• Records provided:
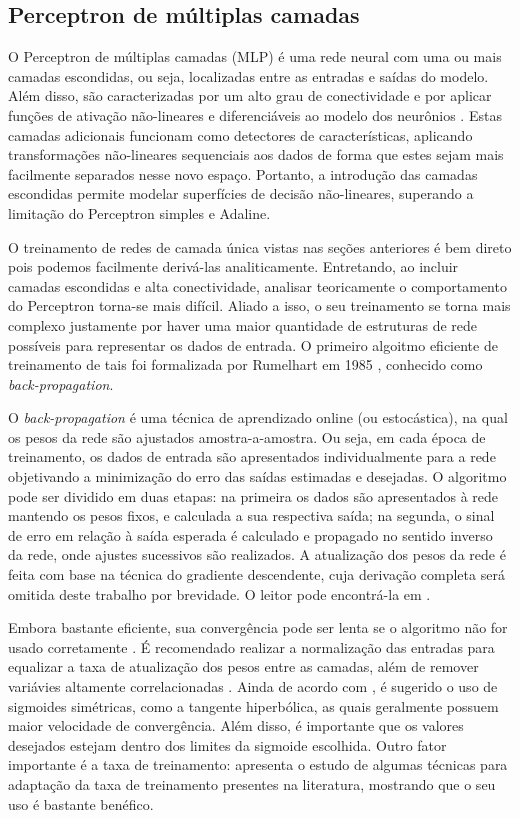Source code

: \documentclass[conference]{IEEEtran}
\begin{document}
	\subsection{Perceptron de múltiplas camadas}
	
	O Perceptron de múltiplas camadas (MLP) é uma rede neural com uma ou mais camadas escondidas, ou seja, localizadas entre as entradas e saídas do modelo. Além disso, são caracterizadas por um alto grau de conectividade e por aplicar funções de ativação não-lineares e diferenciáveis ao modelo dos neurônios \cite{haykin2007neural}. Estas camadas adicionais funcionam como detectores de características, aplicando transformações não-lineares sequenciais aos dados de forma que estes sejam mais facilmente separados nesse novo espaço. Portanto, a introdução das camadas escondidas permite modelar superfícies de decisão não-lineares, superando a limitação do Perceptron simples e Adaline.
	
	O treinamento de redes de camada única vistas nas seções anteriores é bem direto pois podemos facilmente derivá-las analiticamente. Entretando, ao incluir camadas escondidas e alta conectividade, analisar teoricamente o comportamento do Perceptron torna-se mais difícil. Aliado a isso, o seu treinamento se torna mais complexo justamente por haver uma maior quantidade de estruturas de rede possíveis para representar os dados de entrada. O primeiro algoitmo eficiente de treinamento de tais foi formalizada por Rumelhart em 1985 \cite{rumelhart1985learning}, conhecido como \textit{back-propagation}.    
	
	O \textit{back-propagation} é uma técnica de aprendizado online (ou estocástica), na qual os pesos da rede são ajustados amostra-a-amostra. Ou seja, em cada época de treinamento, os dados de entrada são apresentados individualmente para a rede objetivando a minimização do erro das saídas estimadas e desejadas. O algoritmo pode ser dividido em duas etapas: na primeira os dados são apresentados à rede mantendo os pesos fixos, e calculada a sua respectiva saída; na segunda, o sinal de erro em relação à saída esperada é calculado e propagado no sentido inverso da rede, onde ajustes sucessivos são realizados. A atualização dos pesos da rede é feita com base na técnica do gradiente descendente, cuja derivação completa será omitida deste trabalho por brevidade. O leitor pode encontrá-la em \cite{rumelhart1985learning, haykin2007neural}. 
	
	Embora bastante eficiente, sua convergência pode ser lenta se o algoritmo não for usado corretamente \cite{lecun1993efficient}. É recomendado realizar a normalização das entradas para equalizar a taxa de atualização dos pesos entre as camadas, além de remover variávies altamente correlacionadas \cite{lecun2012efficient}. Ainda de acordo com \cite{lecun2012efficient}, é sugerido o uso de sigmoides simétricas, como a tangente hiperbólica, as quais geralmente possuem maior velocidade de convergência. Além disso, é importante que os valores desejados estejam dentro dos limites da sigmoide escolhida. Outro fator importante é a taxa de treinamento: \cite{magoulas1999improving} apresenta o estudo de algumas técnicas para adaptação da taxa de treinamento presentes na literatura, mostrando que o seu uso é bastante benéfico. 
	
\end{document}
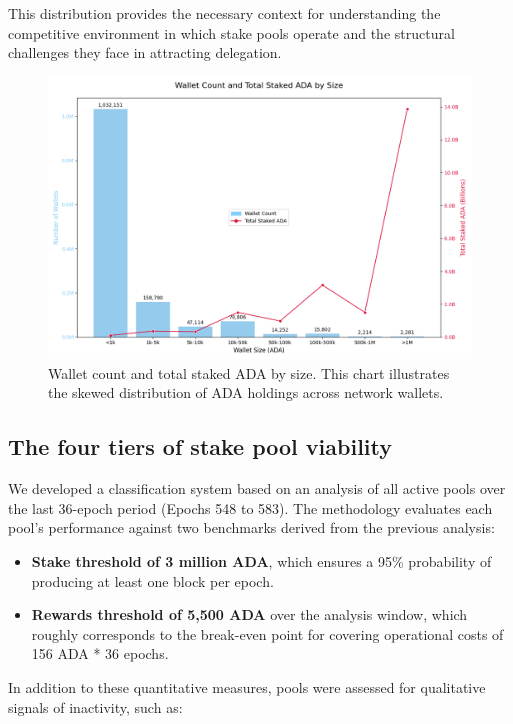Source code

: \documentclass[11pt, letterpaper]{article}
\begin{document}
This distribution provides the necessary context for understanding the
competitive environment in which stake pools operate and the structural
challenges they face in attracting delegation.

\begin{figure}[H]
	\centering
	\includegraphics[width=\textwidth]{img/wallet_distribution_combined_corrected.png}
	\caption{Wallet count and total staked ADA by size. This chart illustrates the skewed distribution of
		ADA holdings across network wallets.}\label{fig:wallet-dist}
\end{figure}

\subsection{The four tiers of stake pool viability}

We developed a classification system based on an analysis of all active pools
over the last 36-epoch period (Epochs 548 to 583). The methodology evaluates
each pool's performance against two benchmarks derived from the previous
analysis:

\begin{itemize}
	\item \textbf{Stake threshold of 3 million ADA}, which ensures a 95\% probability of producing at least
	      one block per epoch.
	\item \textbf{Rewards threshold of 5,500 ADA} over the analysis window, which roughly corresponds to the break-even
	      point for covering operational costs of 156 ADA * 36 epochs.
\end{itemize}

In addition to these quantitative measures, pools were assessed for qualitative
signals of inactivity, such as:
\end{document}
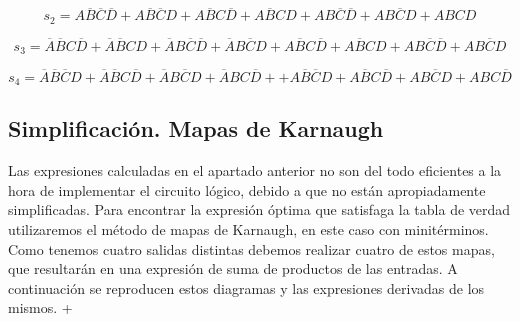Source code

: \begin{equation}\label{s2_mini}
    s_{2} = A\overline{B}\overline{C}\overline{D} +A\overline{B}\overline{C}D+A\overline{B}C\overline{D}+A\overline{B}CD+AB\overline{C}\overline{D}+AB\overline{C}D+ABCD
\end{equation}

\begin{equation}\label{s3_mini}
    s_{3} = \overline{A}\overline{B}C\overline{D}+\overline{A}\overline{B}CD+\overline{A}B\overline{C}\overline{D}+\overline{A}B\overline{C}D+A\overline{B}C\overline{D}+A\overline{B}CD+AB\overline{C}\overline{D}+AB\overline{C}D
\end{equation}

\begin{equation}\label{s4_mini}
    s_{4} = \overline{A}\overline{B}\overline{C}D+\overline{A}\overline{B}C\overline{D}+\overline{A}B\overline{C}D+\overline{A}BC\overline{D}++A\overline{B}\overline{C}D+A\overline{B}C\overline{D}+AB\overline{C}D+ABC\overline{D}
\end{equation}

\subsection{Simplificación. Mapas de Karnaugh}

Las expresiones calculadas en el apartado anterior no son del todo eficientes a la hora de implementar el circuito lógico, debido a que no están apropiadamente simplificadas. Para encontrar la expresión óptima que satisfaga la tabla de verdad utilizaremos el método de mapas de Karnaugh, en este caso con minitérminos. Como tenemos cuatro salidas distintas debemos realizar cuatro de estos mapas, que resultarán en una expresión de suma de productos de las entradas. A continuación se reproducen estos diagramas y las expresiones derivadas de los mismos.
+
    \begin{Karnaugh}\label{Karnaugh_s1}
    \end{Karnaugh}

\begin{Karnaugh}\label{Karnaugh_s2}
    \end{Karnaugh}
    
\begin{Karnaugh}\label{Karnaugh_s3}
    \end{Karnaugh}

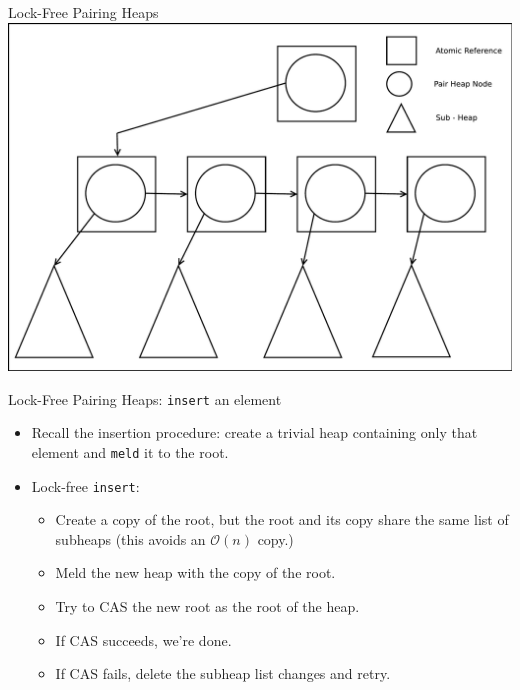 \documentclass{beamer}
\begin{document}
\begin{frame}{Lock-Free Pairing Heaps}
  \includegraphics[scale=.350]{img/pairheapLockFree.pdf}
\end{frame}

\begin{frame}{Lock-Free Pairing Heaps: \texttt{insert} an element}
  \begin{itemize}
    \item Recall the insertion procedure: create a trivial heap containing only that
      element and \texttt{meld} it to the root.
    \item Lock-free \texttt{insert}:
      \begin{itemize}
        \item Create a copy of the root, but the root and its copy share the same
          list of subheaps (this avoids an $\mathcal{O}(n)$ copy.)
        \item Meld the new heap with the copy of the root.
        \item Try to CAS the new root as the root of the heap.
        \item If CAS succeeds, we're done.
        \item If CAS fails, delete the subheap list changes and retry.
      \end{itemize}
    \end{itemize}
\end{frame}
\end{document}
--
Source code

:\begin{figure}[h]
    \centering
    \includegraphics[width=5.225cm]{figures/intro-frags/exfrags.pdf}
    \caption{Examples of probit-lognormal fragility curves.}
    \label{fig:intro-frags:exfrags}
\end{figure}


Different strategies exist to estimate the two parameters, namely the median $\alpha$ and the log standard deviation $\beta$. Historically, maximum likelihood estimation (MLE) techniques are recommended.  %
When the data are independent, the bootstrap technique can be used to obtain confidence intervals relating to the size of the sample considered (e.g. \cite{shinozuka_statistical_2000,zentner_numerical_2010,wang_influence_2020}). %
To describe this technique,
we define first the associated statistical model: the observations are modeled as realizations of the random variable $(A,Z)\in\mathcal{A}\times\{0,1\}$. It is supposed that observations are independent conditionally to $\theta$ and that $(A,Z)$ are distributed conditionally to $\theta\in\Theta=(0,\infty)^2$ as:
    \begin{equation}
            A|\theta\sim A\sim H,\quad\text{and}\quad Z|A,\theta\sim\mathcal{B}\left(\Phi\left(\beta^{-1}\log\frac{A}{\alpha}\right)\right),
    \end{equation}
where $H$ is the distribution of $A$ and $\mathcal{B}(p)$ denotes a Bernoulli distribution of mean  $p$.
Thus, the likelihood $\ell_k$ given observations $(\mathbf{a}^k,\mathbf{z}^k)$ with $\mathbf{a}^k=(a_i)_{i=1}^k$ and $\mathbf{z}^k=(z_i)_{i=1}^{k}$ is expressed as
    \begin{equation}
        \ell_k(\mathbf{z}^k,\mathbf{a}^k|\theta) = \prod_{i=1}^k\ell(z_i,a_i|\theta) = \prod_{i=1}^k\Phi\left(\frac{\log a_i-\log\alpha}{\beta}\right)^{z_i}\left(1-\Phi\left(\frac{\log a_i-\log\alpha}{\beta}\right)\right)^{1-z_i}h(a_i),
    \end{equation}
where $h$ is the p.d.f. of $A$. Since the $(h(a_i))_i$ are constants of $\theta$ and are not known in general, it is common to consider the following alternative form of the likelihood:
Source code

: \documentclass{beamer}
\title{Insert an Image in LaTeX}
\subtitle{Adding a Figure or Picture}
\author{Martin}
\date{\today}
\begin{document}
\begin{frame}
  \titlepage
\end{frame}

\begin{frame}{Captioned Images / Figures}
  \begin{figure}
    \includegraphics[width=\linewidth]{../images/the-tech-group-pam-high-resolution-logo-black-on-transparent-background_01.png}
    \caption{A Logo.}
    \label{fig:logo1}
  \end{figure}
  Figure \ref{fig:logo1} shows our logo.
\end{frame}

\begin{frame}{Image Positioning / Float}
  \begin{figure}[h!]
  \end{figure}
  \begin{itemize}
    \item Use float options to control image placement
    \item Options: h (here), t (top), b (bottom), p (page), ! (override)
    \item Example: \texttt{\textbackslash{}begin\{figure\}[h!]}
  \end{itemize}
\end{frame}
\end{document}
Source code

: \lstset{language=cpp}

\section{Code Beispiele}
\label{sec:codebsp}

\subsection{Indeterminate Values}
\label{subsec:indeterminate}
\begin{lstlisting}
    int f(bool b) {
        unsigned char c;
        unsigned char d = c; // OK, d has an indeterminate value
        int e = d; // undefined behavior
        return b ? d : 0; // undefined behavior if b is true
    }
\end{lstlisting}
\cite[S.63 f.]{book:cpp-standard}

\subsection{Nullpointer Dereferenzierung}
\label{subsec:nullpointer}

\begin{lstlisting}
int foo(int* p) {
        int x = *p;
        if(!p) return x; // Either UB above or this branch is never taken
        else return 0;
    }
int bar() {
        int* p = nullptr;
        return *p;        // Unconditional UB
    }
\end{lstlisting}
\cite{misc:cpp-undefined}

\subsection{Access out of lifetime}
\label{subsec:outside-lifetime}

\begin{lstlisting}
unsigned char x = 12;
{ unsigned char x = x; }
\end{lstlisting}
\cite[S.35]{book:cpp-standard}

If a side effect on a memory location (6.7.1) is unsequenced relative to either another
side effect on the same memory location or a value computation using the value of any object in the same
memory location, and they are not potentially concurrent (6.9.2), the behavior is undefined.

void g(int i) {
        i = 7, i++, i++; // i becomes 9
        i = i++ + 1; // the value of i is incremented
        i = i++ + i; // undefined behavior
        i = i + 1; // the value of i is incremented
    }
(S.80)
* * *
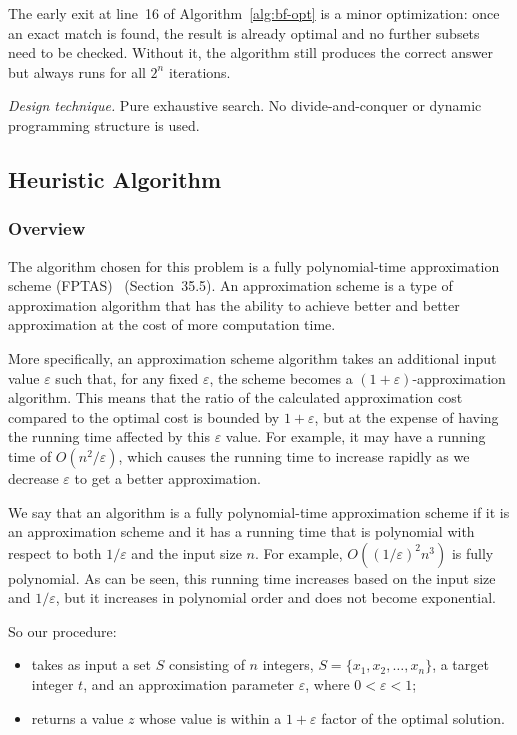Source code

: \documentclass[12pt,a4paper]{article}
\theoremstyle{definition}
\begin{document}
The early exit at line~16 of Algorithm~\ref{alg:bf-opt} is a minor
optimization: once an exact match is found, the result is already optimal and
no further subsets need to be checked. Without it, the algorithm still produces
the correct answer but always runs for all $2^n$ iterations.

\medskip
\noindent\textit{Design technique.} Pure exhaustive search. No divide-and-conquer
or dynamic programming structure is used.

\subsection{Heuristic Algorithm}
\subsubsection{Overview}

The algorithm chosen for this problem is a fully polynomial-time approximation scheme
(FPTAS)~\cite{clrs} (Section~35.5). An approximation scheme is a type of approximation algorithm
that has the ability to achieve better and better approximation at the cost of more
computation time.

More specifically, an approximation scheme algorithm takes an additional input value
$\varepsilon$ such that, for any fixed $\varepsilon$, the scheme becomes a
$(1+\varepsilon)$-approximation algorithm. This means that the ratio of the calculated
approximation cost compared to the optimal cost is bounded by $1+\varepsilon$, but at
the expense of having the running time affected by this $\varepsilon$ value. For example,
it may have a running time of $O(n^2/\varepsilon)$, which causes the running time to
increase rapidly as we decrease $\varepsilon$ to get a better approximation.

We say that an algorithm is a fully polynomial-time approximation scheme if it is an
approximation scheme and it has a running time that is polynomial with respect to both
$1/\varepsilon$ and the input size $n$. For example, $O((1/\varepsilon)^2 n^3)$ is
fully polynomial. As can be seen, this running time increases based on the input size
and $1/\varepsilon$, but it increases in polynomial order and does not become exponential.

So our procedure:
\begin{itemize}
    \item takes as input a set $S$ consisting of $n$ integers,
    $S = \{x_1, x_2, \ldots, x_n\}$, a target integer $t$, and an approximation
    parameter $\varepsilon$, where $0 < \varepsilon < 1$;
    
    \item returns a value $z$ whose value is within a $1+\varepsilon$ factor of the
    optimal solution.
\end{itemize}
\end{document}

• Task description: Among the entries above, the line containing "unsigned char x = 12;", the line containing "side effect on the", and all lines between them are to be restated word for word; nothing else belongs in the reply.

• Task response:
unsigned char x = 12;
{ unsigned char x = x; }
\end{lstlisting}
\cite[S.35]{book:cpp-standard}

If a side effect on a memory location (6.7.1) is unsequenced relative to either another
side effect on the same memory location or a value computation using the value of any object in the same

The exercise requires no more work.